Exercise
Search the records for the string "allows", then copy each line where it appears.

(Collection entries)
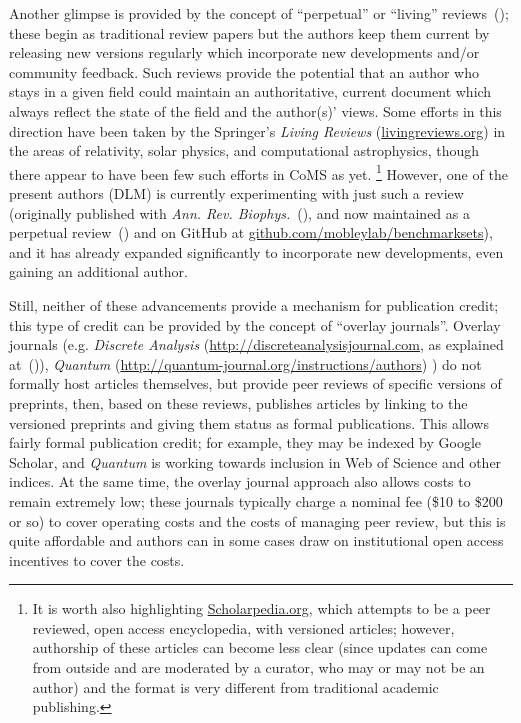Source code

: \documentclass[9pt]{livecoms}
\begin{document}
Another glimpse is provided by the concept of ``perpetual'' or ``living'' reviews~(\cite{Mobley:2015:arXiv:1502.01329[cs]}); these begin as traditional review papers but the authors keep them current by releasing new versions regularly which incorporate new developments and/or community feedback.
Such reviews provide the potential that an author who stays in a given field could maintain an authoritative, current document which always reflect the state of the field and the author(s)' views. 
Some efforts in this direction have been taken by the Springer's \emph{Living Reviews} (\url{livingreviews.org}) in the areas of relativity, solar physics, and computational astrophysics, though there appear to have been few such efforts in CoMS as yet. 
\footnote{It is worth also highlighting \url{Scholarpedia.org}, which attempts to be a peer reviewed, open access encyclopedia, with versioned articles; however, authorship of these articles can become less clear (since updates can come from outside and are moderated by a curator, who may or may not be an author) and the format is very different from traditional academic publishing.}
However, one of the present authors (DLM) is currently experimenting with just such a review (originally published with \emph{Ann. Rev. Biophys.}~(\cite{Mobley:2017:AnnualReviewofBiophysics}), and now maintained as a perpetual review~(\cite{Mobley:2017:eScholarshipa}) and on GitHub at \url{github.com/mobleylab/benchmarksets}), and it has already expanded significantly to incorporate new developments, even gaining an additional author.

Still, neither of these advancements provide a mechanism for publication credit; this type of credit can be provided by the concept of ``overlay journals''.
Overlay journals (e.g. \emph{Discrete Analysis} (\url{http://discreteanalysisjournal.com}, as explained at~(\cite{:2015:Gowers'sWeblog})), \emph{Quantum} (\url{http://quantum-journal.org/instructions/authors}) ) do not formally host articles themselves, but provide peer reviews of specific versions of preprints, then, based on these reviews, publishes articles by linking to the versioned preprints and giving them status as formal publications.
This allows fairly formal publication credit; for example, they may be indexed by Google Scholar, and \emph{Quantum} is working towards inclusion in Web of Science and other indices. 
At the same time, the overlay journal approach also allows costs to remain extremely low; these journals typically charge a nominal fee (\$10 to \$200 or so) to cover operating costs and the costs of managing peer review, but this is quite affordable and authors can in some cases draw on institutional open access incentives to cover the costs. 
\end{document}
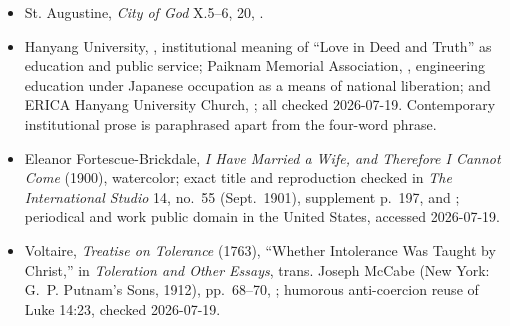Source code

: \begin{deepstudy}
{\begin{itemize}
\item St. Augustine, \emph{City of God} X.5--6, 20, .
\item Hanyang University, , institutional meaning of ``Love in Deed and Truth'' as education and public service; Paiknam Memorial Association, , engineering education under Japanese occupation as a means of national liberation; and ERICA Hanyang University Church, ; all checked 2026-07-19. Contemporary institutional prose is paraphrased apart from the four-word phrase.
\item Eleanor Fortescue-Brickdale, \emph{I Have Married a Wife, and Therefore I Cannot Come} (1900), watercolor; exact title and reproduction checked in \emph{The International Studio} 14, no.~55 (Sept.~1901), supplement p.~197,  and ; periodical and work public domain in the United States, accessed 2026-07-19.
\item Voltaire, \emph{Treatise on Tolerance} (1763), ``Whether Intolerance Was Taught by Christ,'' in \emph{Toleration and Other Essays}, trans. Joseph McCabe (New York: G.~P. Putnam's Sons, 1912), pp.~68--70, ; humorous anti-coercion reuse of Luke 14:23, checked 2026-07-19.
\end{itemize}
}


\end{deepstudy}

Solution to the exercise
This allows fairly formal publication credit; for example, they may be indexed by Google Scholar, and \emph{Quantum} is working towards inclusion in Web of Science and other indices. 
At the same time, the overlay journal approach also allows costs to remain extremely low; these journals typically charge a nominal fee (\$10 to \$200 or so) to cover operating costs and the costs of managing peer review, but this is quite affordable and authors can in some cases draw on institutional open access incentives to cover the costs. 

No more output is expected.